INSTRUCTIONS TO FOLLOW:
The lines of the records that include "users" should all be copied.

(Records from a dataset)

******

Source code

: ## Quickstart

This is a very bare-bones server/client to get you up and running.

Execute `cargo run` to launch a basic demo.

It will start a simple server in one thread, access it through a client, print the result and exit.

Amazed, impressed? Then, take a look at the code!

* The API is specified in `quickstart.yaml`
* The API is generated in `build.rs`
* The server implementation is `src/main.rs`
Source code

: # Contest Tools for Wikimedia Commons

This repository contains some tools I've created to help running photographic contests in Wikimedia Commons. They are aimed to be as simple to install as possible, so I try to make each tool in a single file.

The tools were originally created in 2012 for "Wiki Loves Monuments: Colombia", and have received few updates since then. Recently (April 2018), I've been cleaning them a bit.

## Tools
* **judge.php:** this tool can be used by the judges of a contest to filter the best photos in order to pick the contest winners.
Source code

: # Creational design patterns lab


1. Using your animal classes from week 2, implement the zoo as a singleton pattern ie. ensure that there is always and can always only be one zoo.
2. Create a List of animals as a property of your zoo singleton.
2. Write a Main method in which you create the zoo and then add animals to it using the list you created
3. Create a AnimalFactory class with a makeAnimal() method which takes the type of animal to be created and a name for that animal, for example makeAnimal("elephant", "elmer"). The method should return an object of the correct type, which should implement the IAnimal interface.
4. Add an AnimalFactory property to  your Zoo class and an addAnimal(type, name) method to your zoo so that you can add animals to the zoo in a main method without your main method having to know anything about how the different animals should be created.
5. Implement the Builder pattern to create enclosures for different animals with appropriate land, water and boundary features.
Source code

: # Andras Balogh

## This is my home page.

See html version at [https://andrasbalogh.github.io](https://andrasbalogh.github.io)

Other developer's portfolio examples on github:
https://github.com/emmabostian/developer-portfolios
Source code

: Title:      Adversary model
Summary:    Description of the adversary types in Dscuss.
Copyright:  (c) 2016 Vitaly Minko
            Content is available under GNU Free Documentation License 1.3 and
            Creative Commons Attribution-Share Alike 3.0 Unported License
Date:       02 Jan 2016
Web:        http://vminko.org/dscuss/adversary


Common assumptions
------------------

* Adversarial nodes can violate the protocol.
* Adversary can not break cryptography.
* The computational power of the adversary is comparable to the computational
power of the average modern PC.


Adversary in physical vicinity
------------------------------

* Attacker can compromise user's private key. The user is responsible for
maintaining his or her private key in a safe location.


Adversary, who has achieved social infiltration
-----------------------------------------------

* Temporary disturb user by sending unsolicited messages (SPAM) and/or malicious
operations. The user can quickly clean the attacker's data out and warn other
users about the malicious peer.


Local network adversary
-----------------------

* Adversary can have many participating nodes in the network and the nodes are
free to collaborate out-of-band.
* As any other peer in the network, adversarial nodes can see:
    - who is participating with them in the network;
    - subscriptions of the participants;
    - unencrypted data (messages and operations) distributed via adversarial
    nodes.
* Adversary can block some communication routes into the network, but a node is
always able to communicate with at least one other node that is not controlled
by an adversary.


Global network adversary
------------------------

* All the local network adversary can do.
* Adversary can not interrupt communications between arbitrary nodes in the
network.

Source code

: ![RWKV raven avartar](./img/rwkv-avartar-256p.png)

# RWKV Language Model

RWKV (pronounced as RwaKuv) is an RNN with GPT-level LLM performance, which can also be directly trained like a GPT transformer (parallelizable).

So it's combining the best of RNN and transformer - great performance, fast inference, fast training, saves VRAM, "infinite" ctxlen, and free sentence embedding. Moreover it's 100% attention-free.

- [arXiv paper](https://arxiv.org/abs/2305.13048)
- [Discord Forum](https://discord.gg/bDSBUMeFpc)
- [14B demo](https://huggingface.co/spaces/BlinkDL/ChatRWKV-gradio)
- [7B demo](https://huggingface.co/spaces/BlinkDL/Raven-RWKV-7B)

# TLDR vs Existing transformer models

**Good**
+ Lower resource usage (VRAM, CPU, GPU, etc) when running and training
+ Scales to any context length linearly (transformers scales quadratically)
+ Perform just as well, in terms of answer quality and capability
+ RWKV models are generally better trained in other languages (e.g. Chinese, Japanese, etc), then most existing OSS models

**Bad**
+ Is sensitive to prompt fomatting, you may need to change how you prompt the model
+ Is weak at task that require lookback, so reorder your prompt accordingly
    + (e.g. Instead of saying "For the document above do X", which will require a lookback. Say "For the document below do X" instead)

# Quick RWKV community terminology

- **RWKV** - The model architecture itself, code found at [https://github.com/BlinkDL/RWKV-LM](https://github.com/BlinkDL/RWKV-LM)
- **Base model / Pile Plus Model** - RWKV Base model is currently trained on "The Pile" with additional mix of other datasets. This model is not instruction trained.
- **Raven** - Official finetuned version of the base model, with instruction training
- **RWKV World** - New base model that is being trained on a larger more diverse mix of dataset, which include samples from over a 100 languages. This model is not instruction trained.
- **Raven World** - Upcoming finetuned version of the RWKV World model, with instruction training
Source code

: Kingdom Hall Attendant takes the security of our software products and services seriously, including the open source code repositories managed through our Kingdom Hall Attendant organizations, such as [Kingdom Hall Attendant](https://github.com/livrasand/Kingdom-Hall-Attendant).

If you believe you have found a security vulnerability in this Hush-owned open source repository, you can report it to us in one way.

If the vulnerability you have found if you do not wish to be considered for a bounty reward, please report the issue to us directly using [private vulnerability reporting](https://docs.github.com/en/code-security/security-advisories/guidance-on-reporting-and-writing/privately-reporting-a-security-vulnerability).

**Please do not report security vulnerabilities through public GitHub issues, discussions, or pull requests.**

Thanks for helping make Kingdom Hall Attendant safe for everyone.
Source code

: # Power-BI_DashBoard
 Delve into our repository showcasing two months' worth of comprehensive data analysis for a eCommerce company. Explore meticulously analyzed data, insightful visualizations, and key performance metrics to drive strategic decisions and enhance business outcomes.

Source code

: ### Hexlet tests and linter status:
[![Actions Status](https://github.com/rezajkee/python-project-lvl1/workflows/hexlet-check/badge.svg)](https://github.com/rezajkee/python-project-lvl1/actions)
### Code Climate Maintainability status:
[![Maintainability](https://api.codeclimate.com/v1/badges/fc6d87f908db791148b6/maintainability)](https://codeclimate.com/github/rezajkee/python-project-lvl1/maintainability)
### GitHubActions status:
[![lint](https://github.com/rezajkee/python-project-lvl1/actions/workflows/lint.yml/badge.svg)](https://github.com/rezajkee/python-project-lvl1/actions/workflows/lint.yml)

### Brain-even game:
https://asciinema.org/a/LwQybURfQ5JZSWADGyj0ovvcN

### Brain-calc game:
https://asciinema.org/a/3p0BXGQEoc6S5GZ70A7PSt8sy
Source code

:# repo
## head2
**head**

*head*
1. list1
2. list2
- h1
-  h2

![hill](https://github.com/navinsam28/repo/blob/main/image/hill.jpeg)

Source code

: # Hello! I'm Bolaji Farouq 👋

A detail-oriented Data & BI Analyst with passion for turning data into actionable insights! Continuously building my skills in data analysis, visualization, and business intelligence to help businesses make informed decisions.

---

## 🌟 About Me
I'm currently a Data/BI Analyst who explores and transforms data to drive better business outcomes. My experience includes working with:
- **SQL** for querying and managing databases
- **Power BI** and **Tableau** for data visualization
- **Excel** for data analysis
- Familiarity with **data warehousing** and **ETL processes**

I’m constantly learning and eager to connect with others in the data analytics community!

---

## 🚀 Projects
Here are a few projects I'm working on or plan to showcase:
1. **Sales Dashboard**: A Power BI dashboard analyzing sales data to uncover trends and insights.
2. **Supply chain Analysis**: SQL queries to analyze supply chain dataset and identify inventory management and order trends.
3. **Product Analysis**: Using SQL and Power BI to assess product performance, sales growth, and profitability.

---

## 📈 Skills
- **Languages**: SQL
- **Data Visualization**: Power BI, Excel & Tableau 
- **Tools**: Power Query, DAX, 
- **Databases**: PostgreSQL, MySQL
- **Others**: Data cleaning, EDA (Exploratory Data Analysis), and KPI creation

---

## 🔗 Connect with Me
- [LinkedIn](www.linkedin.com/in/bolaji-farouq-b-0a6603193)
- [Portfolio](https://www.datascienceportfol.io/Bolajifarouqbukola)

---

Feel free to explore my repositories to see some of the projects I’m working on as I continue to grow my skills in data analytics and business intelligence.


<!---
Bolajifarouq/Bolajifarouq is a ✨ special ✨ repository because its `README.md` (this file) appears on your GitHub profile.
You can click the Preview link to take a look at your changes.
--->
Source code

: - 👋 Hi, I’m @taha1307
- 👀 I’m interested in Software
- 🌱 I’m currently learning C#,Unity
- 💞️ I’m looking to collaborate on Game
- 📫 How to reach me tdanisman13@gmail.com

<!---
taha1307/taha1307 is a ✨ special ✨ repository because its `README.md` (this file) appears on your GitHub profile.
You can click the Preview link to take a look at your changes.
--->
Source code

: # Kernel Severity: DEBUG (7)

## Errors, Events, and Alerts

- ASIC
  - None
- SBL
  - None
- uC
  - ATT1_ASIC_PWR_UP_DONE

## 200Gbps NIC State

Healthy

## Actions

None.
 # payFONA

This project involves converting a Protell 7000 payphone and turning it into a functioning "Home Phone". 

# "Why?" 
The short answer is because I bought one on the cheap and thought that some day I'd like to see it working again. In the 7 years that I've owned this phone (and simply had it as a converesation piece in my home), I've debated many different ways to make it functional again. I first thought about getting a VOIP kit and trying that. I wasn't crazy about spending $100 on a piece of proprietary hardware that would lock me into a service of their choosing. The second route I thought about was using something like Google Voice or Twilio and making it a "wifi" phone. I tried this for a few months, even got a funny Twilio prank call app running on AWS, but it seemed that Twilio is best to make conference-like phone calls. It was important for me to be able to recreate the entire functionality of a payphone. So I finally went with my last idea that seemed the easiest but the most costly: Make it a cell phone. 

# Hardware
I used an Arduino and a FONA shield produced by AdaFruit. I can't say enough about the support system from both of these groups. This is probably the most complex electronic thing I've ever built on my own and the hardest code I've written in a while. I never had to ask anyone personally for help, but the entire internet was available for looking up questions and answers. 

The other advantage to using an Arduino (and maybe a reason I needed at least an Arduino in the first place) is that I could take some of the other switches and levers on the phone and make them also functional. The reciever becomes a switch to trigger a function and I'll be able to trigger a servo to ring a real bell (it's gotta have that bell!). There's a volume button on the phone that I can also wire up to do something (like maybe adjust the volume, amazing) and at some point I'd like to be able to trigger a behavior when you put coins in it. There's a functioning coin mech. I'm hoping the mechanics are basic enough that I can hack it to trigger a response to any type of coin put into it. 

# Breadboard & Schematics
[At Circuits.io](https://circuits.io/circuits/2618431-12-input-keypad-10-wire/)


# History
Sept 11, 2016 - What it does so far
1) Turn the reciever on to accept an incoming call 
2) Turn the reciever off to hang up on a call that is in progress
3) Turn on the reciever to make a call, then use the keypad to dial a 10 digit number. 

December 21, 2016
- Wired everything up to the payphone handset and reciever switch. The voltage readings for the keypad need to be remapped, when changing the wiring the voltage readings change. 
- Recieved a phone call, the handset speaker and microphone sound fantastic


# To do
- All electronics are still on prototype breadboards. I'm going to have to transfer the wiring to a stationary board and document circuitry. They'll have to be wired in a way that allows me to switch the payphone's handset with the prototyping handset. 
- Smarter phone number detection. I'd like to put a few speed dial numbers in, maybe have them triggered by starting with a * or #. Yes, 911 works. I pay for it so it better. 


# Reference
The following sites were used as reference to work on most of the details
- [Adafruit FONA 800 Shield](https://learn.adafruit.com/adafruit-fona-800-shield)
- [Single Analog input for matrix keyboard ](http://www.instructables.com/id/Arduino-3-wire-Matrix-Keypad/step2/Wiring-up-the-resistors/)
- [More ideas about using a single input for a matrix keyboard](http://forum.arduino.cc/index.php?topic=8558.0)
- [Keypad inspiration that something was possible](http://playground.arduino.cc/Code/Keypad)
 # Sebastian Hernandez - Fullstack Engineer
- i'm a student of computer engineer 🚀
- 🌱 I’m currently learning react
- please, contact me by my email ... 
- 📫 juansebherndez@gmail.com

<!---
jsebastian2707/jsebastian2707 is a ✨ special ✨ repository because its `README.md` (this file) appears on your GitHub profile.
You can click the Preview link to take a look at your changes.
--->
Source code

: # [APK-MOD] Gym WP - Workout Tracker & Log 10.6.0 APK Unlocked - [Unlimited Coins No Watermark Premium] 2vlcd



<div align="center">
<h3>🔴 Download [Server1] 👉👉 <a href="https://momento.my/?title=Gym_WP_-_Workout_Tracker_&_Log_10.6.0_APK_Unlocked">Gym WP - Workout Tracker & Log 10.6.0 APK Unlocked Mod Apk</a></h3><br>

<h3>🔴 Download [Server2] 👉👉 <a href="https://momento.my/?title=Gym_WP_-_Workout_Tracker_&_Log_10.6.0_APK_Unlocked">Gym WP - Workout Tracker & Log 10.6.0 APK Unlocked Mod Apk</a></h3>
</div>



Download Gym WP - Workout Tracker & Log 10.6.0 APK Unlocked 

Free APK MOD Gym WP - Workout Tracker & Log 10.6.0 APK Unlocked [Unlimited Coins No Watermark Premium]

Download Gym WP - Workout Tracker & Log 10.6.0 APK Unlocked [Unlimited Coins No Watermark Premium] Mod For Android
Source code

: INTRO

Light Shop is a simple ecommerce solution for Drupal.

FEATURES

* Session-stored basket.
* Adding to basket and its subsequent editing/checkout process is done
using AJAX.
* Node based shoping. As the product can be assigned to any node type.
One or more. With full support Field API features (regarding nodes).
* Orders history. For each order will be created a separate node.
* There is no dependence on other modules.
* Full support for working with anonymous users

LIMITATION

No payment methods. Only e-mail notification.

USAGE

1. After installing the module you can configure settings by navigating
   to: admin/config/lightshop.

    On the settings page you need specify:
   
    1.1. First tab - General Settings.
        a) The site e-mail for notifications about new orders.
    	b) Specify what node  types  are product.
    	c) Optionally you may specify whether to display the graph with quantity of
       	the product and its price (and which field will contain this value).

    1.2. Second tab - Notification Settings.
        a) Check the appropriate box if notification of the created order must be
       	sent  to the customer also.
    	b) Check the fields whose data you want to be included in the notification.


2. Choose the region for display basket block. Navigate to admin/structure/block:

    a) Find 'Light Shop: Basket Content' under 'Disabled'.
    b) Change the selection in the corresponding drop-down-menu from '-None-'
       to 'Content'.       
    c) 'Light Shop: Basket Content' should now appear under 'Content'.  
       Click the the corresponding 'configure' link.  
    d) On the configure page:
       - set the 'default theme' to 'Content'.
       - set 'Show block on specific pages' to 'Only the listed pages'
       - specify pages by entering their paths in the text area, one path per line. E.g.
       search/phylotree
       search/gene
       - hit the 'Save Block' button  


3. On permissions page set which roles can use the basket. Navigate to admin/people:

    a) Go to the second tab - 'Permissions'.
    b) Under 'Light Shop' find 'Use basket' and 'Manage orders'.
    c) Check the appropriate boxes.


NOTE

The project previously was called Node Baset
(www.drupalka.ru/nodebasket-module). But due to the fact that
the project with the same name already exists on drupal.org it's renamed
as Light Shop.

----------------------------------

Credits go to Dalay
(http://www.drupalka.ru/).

******

EXERCISE OUTPUT:
users about the malicious peer.
* Full support for working with anonymous users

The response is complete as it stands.